§ WHAT IS BEING ASKED: Every line below that includes "mathsf" counts toward the total. Report that total alone.

§ TASK INPUTS:
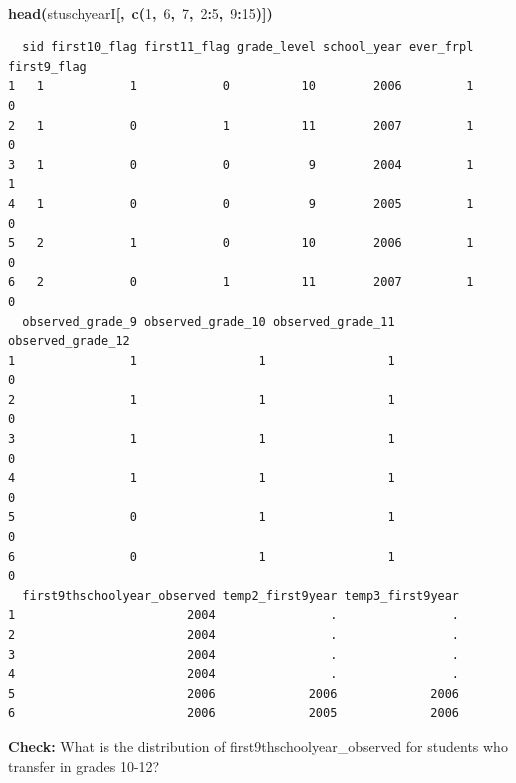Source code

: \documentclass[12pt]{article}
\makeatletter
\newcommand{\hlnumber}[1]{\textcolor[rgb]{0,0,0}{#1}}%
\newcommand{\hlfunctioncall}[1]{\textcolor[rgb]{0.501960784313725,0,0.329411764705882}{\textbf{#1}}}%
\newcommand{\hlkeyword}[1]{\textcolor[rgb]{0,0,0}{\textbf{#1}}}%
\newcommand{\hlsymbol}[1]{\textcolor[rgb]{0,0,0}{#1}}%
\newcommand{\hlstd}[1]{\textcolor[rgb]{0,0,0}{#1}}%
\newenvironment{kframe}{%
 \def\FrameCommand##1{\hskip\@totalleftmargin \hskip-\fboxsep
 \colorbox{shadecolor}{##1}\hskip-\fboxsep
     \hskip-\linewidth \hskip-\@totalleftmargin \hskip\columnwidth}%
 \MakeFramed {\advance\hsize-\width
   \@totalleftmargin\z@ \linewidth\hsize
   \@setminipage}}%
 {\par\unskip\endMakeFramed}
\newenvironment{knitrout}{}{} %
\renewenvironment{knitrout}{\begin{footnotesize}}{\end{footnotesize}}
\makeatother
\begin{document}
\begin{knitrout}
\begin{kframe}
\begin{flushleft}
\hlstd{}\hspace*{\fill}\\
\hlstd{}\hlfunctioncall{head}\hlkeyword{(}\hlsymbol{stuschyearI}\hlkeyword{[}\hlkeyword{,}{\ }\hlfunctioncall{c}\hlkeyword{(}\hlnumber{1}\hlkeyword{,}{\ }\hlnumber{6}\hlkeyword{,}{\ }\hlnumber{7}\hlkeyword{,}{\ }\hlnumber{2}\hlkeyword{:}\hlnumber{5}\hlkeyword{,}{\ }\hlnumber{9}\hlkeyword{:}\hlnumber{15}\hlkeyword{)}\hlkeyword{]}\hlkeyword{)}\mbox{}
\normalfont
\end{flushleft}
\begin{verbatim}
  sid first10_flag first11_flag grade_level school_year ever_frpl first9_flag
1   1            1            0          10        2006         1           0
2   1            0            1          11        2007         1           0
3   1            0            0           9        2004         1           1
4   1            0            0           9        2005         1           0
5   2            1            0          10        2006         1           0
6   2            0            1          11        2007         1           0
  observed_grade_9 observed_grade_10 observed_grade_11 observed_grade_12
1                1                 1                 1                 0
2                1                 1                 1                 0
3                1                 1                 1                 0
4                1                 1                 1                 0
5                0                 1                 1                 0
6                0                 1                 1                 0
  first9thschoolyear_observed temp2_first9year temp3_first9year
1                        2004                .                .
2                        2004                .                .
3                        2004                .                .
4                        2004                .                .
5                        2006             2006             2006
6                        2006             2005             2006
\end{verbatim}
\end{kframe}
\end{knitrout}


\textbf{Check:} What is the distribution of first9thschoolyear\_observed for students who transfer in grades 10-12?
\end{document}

---

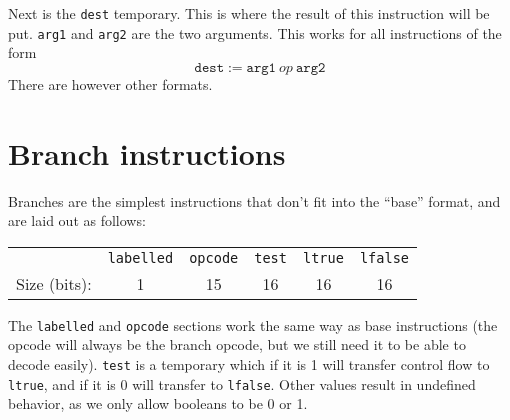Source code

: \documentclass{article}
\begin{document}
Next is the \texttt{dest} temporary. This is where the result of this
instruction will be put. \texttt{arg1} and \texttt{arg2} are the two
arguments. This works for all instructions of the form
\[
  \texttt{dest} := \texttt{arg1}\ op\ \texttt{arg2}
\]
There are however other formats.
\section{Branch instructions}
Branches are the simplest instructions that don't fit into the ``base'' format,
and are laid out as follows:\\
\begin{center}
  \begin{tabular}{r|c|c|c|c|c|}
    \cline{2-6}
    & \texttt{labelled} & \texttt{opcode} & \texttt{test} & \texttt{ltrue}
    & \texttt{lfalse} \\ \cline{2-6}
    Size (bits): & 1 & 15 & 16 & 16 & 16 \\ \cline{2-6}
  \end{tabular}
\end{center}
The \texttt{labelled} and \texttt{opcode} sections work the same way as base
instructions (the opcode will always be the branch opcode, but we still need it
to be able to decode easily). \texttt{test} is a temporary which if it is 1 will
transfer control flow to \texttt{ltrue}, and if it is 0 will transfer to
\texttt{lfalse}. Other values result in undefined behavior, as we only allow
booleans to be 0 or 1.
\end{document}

---

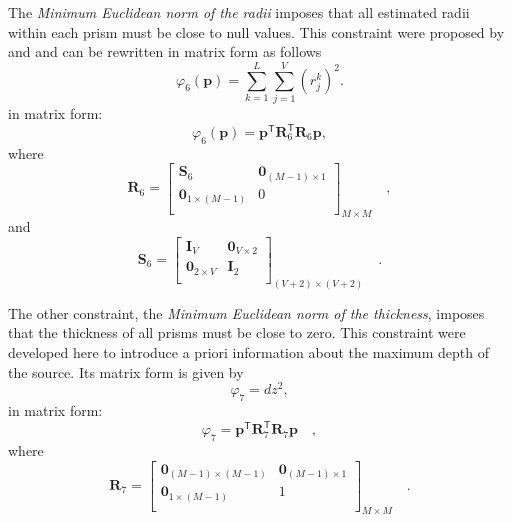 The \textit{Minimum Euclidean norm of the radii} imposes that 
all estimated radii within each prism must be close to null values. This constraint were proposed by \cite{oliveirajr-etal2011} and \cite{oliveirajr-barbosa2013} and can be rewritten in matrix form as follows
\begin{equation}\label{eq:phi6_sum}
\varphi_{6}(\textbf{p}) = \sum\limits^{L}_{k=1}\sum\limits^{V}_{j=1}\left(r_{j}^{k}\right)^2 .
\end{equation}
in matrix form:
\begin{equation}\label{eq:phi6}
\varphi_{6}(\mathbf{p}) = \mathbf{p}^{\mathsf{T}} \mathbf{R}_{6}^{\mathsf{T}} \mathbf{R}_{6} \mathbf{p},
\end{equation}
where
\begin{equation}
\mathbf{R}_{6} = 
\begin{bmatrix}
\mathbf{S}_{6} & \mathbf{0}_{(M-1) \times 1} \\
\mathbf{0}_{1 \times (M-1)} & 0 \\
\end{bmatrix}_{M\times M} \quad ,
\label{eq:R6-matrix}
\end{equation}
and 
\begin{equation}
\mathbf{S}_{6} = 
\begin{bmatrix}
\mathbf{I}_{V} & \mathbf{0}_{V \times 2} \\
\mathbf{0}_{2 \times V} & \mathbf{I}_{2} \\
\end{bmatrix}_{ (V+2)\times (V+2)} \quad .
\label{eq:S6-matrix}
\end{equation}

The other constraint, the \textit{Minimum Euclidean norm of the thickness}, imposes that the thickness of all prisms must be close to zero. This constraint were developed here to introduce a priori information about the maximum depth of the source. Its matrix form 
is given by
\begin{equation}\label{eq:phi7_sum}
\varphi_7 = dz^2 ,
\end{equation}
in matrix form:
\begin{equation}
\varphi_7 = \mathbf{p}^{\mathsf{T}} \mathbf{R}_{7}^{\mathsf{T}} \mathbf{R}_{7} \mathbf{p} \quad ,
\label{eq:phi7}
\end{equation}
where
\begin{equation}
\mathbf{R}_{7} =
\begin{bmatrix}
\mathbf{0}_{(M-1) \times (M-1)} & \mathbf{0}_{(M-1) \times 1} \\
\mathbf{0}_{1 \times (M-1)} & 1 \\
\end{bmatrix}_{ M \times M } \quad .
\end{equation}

§ EXERCISE RESULT: 2